MATERIAL TO PROCESS Start Marker

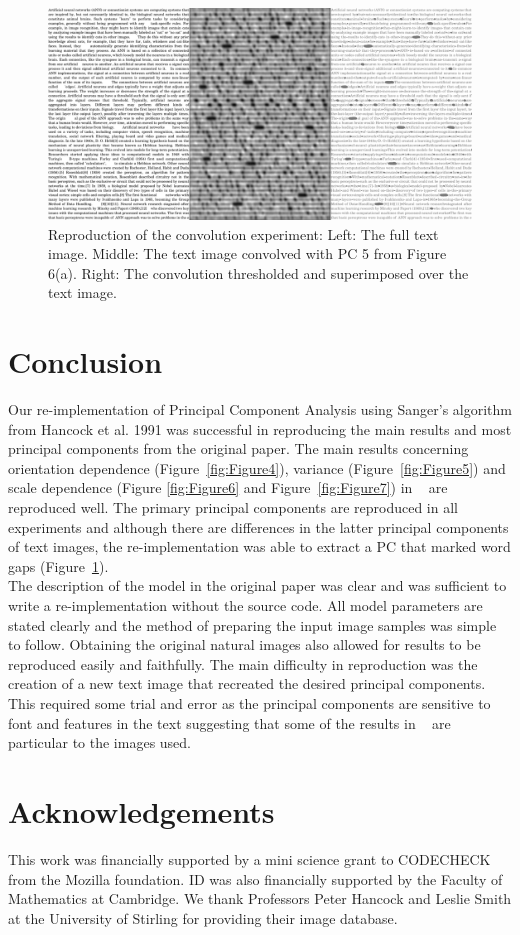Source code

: \begin{figure}
    \centering
    \includegraphics[scale=0.15]{figures/julia-fig8.png}
    \caption{Reproduction of the convolution experiment: Left: The full text image. Middle: The text image convolved with PC 5 from Figure 6(a). Right: The convolution thresholded and superimposed over the text image.}
    \label{fig:Figure8}
\end{figure}

\section{Conclusion}
Our re-implementation of Principal Component Analysis using Sanger's algorithm from Hancock et al. 1991 was successful in reproducing the main results and most principal components from the original paper. The main results concerning orientation dependence (Figure~\ref{fig:Figure4}), variance (Figure~\ref{fig:Figure5}) and scale dependence (Figure \ref{fig:Figure6} and Figure~\ref{fig:Figure7}) in ~\cite{Hancock1992-mp} are reproduced well. The primary principal components are reproduced in all experiments and although there are differences in the latter principal components of text images, the re-implementation was able to extract a PC that marked word gaps (Figure~\ref{fig:Figure8}).\\
The description of the model in the original paper was clear and was sufficient to write a re-implementation without the source code. All model parameters are stated clearly and the method of preparing the input image samples was simple to follow. Obtaining the original natural images also allowed for results to be reproduced easily and faithfully. The main difficulty in reproduction was the creation of a new text image that recreated the desired principal components. This required some trial and error as the principal components are sensitive to font and features in the text suggesting that some of the results in ~\cite{Hancock1992-mp} are particular to the images used.

\section{Acknowledgements}
This work was financially supported by a mini science grant to CODECHECK
from the Mozilla foundation.  ID was also financially supported by the
Faculty of Mathematics at Cambridge.  We thank Professors Peter Hancock
and Leslie Smith at the University of Stirling for providing their
image database.
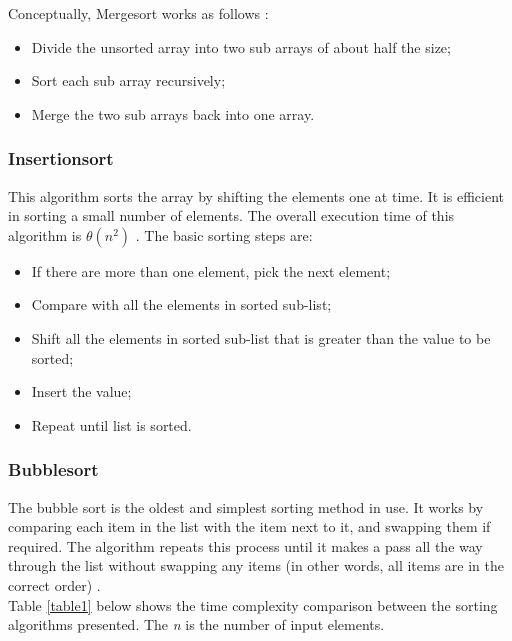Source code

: Conceptually, Mergesort works as follows \cite{Abhyankar2011}:
\begin{itemize}
    \item Divide the unsorted array into two sub arrays of about half the size;
    \item Sort each sub array recursively;
    \item Merge the two sub arrays back into one array.
\end{itemize}

\subsubsection{Insertionsort}

This algorithm sorts the array by shifting the elements one at time. It is efficient in sorting a small number of elements. The overall execution time of this algorithm is $\theta(n^2)$ \cite{Cormen2009}. The basic sorting steps are:
\begin{itemize}
    \item If there are more than one element, pick the next element;
    \item Compare with all the elements in sorted sub-list;
    \item Shift all the elements in sorted sub-list that is greater than the value to be sorted;
    \item Insert the value;
    \item Repeat until list is sorted.
\end{itemize}

\subsubsection{Bubblesort}

The bubble sort is the oldest and simplest sorting method in use. It works by comparing each item in the list with the item next to it, and swapping them if required. The algorithm repeats this process until it makes a pass all the way through the list without swapping any items (in other words, all items are in the correct order) \cite{Mansotra2011}.\\

Table \ref{table1} below shows the time complexity comparison between the sorting algorithms presented. The \textit{n} is the number of input elements.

MATERIAL TO PROCESS End Marker

_PROBLEM_
Above are records with pictures; repeat the records exactly and leave the pictures out.

_ANSWER FOR THE TASK_
Source code

: \begin{figure}
    \centering
    \includegraphics[scale=0.15]{figures/julia-fig8.png}
    \caption{Reproduction of the convolution experiment: Left: The full text image. Middle: The text image convolved with PC 5 from Figure 6(a). Right: The convolution thresholded and superimposed over the text image.}
    \label{fig:Figure8}
\end{figure}

\section{Conclusion}
Our re-implementation of Principal Component Analysis using Sanger's algorithm from Hancock et al. 1991 was successful in reproducing the main results and most principal components from the original paper. The main results concerning orientation dependence (Figure~\ref{fig:Figure4}), variance (Figure~\ref{fig:Figure5}) and scale dependence (Figure \ref{fig:Figure6} and Figure~\ref{fig:Figure7}) in ~\cite{Hancock1992-mp} are reproduced well. The primary principal components are reproduced in all experiments and although there are differences in the latter principal components of text images, the re-implementation was able to extract a PC that marked word gaps (Figure~\ref{fig:Figure8}).\\
The description of the model in the original paper was clear and was sufficient to write a re-implementation without the source code. All model parameters are stated clearly and the method of preparing the input image samples was simple to follow. Obtaining the original natural images also allowed for results to be reproduced easily and faithfully. The main difficulty in reproduction was the creation of a new text image that recreated the desired principal components. This required some trial and error as the principal components are sensitive to font and features in the text suggesting that some of the results in ~\cite{Hancock1992-mp} are particular to the images used.

\section{Acknowledgements}
This work was financially supported by a mini science grant to CODECHECK
from the Mozilla foundation.  ID was also financially supported by the
Faculty of Mathematics at Cambridge.  We thank Professors Peter Hancock
and Leslie Smith at the University of Stirling for providing their
image database.
Source code

: Conceptually, Mergesort works as follows \cite{Abhyankar2011}:
\begin{itemize}
    \item Divide the unsorted array into two sub arrays of about half the size;
    \item Sort each sub array recursively;
    \item Merge the two sub arrays back into one array.
\end{itemize}

\subsubsection{Insertionsort}

This algorithm sorts the array by shifting the elements one at time. It is efficient in sorting a small number of elements. The overall execution time of this algorithm is $\theta(n^2)$ \cite{Cormen2009}. The basic sorting steps are:
\begin{itemize}
    \item If there are more than one element, pick the next element;
    \item Compare with all the elements in sorted sub-list;
    \item Shift all the elements in sorted sub-list that is greater than the value to be sorted;
    \item Insert the value;
    \item Repeat until list is sorted.
\end{itemize}

\subsubsection{Bubblesort}

The bubble sort is the oldest and simplest sorting method in use. It works by comparing each item in the list with the item next to it, and swapping them if required. The algorithm repeats this process until it makes a pass all the way through the list without swapping any items (in other words, all items are in the correct order) \cite{Mansotra2011}.\\

Table \ref{table1} below shows the time complexity comparison between the sorting algorithms presented. The \textit{n} is the number of input elements.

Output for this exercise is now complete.